The IAF estimates that one-third of U.S. adults have prediabetes, and that means that over 84 million Americans are at risk of developing the disease and requiring treatment.
An increasingly larger addressable patient population suggests that owning diabetes stocks could be smart. Income investors might want to consider Novo Nordisk, Eli Lilly, or Sanofi because they’re all mature biopharma companies with solid dividend track records.
A word of caution, though: Any number of things could go wrong or change in the marketplace that could cause investors in these companies to lose money. The market is highly competitive and battling for market share could dent these companies’ profitability if it results in a price war. There’s also the risk that new diabetes treatments displace existing treatments or that clinical trials of promising diabetes therapies fail.
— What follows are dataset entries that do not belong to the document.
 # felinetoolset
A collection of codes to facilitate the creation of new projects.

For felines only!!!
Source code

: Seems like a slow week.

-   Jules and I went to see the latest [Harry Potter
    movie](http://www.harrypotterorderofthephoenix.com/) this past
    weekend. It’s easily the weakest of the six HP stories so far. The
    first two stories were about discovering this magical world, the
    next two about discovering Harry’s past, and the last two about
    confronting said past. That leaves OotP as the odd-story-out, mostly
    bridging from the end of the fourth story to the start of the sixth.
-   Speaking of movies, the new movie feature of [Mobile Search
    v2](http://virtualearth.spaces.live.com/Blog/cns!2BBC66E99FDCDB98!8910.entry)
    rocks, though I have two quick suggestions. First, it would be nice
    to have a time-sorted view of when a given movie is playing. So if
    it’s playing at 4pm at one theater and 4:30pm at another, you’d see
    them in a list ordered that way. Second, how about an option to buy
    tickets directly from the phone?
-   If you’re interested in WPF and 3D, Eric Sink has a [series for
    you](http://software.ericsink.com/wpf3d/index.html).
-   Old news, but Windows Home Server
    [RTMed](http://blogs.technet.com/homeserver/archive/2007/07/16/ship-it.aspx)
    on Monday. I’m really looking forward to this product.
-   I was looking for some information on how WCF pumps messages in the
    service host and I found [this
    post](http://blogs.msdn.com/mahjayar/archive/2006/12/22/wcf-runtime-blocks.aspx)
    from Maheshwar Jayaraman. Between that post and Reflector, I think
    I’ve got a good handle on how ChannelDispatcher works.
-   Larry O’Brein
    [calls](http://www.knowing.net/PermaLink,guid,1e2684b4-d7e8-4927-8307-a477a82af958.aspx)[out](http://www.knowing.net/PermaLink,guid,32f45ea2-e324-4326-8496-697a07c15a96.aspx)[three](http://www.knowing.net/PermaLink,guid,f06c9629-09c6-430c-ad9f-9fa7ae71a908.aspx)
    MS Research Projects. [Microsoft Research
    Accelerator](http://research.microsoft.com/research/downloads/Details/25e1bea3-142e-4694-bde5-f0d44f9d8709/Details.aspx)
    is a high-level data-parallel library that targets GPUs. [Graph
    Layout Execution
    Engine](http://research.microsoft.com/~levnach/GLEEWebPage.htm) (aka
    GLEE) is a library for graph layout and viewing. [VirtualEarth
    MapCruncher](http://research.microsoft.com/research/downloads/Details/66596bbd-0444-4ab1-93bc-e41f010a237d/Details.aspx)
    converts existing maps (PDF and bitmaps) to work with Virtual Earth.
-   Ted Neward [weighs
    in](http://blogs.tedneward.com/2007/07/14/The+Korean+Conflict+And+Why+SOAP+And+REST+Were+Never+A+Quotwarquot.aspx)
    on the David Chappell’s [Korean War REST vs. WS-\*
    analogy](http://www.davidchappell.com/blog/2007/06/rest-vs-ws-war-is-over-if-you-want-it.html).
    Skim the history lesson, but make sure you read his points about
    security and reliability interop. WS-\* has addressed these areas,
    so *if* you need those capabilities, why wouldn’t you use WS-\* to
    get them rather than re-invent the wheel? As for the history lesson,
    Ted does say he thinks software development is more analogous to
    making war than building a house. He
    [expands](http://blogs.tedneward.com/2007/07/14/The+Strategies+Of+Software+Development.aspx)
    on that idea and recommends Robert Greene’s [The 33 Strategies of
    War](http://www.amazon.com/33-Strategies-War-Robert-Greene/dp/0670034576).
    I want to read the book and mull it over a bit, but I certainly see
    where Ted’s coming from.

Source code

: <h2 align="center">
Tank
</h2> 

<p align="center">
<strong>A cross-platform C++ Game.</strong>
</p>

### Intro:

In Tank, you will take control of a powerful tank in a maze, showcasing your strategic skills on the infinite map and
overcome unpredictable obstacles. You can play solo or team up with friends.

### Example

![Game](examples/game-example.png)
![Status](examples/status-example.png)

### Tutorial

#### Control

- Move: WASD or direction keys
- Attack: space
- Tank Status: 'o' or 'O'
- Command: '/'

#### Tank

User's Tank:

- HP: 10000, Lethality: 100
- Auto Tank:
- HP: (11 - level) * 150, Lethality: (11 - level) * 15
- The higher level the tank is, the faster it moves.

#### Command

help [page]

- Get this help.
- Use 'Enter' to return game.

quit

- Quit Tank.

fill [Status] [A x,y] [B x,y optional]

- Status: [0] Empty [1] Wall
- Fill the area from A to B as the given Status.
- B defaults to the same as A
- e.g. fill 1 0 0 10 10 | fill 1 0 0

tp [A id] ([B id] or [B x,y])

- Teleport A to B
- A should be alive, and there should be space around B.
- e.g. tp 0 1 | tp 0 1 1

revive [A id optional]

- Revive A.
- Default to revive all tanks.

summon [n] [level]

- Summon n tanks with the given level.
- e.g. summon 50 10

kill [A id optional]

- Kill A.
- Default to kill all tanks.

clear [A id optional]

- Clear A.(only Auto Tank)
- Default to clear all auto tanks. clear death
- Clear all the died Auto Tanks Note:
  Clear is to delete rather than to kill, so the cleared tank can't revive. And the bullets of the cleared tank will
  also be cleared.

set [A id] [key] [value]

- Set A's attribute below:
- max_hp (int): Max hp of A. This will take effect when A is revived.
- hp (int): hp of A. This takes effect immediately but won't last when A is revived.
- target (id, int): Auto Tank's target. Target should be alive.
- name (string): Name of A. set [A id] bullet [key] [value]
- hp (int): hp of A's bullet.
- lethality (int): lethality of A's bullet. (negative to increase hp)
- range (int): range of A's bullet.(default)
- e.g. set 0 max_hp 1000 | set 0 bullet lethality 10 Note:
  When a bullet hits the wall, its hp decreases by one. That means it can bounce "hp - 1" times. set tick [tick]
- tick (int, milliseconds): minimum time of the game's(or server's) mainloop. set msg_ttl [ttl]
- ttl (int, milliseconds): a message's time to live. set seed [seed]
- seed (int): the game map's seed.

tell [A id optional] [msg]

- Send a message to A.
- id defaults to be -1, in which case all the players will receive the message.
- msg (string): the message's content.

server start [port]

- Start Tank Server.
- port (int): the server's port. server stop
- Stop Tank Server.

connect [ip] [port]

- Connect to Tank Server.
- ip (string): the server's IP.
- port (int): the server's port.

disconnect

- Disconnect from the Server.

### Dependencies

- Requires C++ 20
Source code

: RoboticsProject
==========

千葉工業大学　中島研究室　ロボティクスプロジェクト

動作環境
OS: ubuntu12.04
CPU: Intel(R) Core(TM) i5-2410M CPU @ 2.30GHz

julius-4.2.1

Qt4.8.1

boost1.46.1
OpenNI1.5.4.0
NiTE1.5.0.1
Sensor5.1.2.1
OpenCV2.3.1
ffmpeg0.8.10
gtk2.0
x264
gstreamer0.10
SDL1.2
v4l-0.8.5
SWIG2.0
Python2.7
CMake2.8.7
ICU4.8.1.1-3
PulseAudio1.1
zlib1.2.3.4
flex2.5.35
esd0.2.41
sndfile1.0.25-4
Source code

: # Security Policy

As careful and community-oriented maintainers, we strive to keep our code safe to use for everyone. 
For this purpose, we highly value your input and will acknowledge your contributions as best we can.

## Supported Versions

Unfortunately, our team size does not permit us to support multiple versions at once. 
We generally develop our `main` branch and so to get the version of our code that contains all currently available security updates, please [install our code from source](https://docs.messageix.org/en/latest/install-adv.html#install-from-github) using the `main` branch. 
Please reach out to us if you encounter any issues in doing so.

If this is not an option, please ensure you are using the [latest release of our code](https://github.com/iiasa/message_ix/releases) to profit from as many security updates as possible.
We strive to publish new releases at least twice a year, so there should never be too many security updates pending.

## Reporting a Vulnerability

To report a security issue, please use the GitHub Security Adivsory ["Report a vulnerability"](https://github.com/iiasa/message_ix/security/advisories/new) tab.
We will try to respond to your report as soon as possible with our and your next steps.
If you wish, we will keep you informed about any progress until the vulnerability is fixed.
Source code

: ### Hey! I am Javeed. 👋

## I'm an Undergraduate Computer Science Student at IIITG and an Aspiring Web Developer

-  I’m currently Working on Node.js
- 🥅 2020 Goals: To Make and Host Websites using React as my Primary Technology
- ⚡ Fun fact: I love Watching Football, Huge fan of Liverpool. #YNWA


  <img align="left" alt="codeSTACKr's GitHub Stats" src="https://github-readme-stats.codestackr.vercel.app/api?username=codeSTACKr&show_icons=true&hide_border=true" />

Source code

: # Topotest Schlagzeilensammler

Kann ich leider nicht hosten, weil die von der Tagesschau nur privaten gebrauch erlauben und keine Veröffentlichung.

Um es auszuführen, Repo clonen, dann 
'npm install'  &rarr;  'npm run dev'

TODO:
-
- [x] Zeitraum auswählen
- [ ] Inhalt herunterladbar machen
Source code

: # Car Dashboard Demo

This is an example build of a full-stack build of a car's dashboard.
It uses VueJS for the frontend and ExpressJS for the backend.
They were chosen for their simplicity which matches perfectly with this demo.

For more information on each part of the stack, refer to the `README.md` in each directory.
It’s important to remember that all of these companies market other drugs that are unrelated to diabetes, so they’re not pure plays in the diabetes indication.
Smaller medtech stocks — including Insulet, Tandem, and Dexcom — get all their revenue from diabetes, so they’re the stocks to buy if you’re hunting for a pure play, but their dependence solely on diabetes for revenue also means that they’re the riskiest stocks to include in your portfolio.